--- START ---
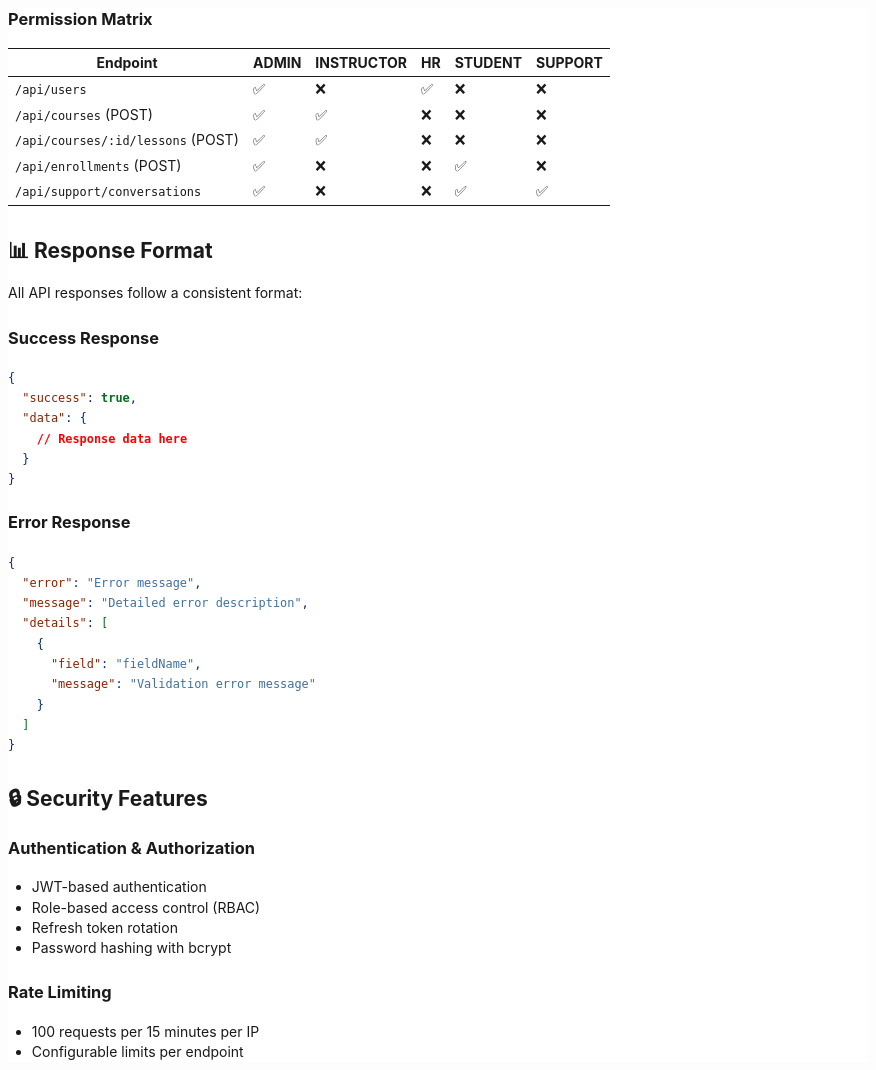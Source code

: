 ### Permission Matrix

| Endpoint | ADMIN | INSTRUCTOR | HR | STUDENT | SUPPORT |
|----------|-------|------------|----|---------|---------| 
| `/api/users` | ✅ | ❌ | ✅ | ❌ | ❌ |
| `/api/courses` (POST) | ✅ | ✅ | ❌ | ❌ | ❌ |
| `/api/courses/:id/lessons` (POST) | ✅ | ✅ | ❌ | ❌ | ❌ |
| `/api/enrollments` (POST) | ✅ | ❌ | ❌ | ✅ | ❌ |
| `/api/support/conversations` | ✅ | ❌ | ❌ | ✅ | ✅ |

## 📊 Response Format

All API responses follow a consistent format:

### Success Response
```json
{
  "success": true,
  "data": {
    // Response data here
  }
}
```

### Error Response
```json
{
  "error": "Error message",
  "message": "Detailed error description",
  "details": [
    {
      "field": "fieldName",
      "message": "Validation error message"
    }
  ]
}
```

## 🔒 Security Features

### Authentication & Authorization
- JWT-based authentication
- Role-based access control (RBAC)
- Refresh token rotation
- Password hashing with bcrypt

### Rate Limiting
- 100 requests per 15 minutes per IP
- Configurable limits per endpoint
--- END ---
# WHAT IS BEING ASKED:
Everything in the entries except the images must be copied exactly.

# ANSWER TO THE PROBLEM:
Source code

: ### Permission Matrix

| Endpoint | ADMIN | INSTRUCTOR | HR | STUDENT | SUPPORT |
|----------|-------|------------|----|---------|---------| 
| `/api/users` | ✅ | ❌ | ✅ | ❌ | ❌ |
| `/api/courses` (POST) | ✅ | ✅ | ❌ | ❌ | ❌ |
| `/api/courses/:id/lessons` (POST) | ✅ | ✅ | ❌ | ❌ | ❌ |
| `/api/enrollments` (POST) | ✅ | ❌ | ❌ | ✅ | ❌ |
| `/api/support/conversations` | ✅ | ❌ | ❌ | ✅ | ✅ |

## 📊 Response Format

All API responses follow a consistent format:

### Success Response
```json
{
  "success": true,
  "data": {
    // Response data here
  }
}
```

### Error Response
```json
{
  "error": "Error message",
  "message": "Detailed error description",
  "details": [
    {
      "field": "fieldName",
      "message": "Validation error message"
    }
  ]
}
```

## 🔒 Security Features

### Authentication & Authorization
- JWT-based authentication
- Role-based access control (RBAC)
- Refresh token rotation
- Password hashing with bcrypt

### Rate Limiting
- 100 requests per 15 minutes per IP
- Configurable limits per endpoint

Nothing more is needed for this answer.